Physicians can improve care for older adults simply by taking more time to reflect and consider treatment options, rather than immediately defaulting to dialysis, the researchers say.
Over 50% of people over 65 who are not candidates for a kidney transplant die within one year of starting treatment, according to studies.
“Advocacy for the ‘Deciding Not to Decide’ option in older patients is critically important to ensuring that patients and physicians have sufficient time to have conversations about treatment options that align with the quality-of-life patients seek,” says author Paul Duberstein, chair of the health behavior and society department at the Rutgers School of Public Health.
“‘Deciding Not to Decide’ strengthens patient-centered care through informed patient engagement, enabling patients to take the necessary time to consider all treatment options and their probable health outcomes, prior to hastily selecting a care plan. Patients can decide that they do not want to make a treatment decision at that time.”
Researchers’ reasoning for advocacy also includes data showing that kidney function does not decline as quickly in older adults.
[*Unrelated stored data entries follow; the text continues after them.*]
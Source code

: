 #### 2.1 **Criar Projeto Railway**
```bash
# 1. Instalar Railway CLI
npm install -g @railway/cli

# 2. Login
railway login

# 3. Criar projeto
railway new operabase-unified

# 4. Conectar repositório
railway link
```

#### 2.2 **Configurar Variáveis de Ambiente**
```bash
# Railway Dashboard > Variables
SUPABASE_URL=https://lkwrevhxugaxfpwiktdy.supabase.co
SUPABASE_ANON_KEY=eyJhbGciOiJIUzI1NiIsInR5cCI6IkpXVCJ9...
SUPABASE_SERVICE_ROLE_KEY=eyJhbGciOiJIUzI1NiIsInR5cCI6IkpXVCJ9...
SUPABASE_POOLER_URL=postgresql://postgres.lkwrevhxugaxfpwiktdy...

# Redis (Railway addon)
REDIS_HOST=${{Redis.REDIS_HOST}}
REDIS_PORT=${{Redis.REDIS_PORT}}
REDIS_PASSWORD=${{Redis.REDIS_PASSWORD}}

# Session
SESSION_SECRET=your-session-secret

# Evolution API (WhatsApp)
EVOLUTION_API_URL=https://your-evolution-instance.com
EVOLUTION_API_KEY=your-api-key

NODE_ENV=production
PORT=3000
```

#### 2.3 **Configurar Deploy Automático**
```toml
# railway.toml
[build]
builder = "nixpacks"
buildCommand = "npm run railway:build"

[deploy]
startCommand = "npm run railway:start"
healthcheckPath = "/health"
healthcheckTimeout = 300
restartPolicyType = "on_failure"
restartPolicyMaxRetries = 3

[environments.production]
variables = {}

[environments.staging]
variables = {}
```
The “Deciding Not to Decide” option attempts to combat a patient’s perceived lack of choice in treatment and increase patient autonomy to ensure ethical consent. It would also place active medical management without dialysis on treatment lists as a viable option for many older adults.
“The ‘Deciding Not to Decide’ option, founded upon open and honest communication between physician and patient, offers patients flexibility in their treatment plans and we believe this alternative will be welcomed by both patients and physicians,” says Duberstein, who also oversees the Population Aging Concentration at Rutgers.
“If conditions worsen, physicians and patients can reevaluate the treatment plan. Nevertheless, initially including this option offers older adults with advanced chronic kidney disease additional time to decide how they want to live the remainder of their lives.”
The paper appears in the Journal of the American Society of Nephrology. Additional coauthors are from the University of Rochester School of Medicine and Dentistry and West Virginia University School of Medicine.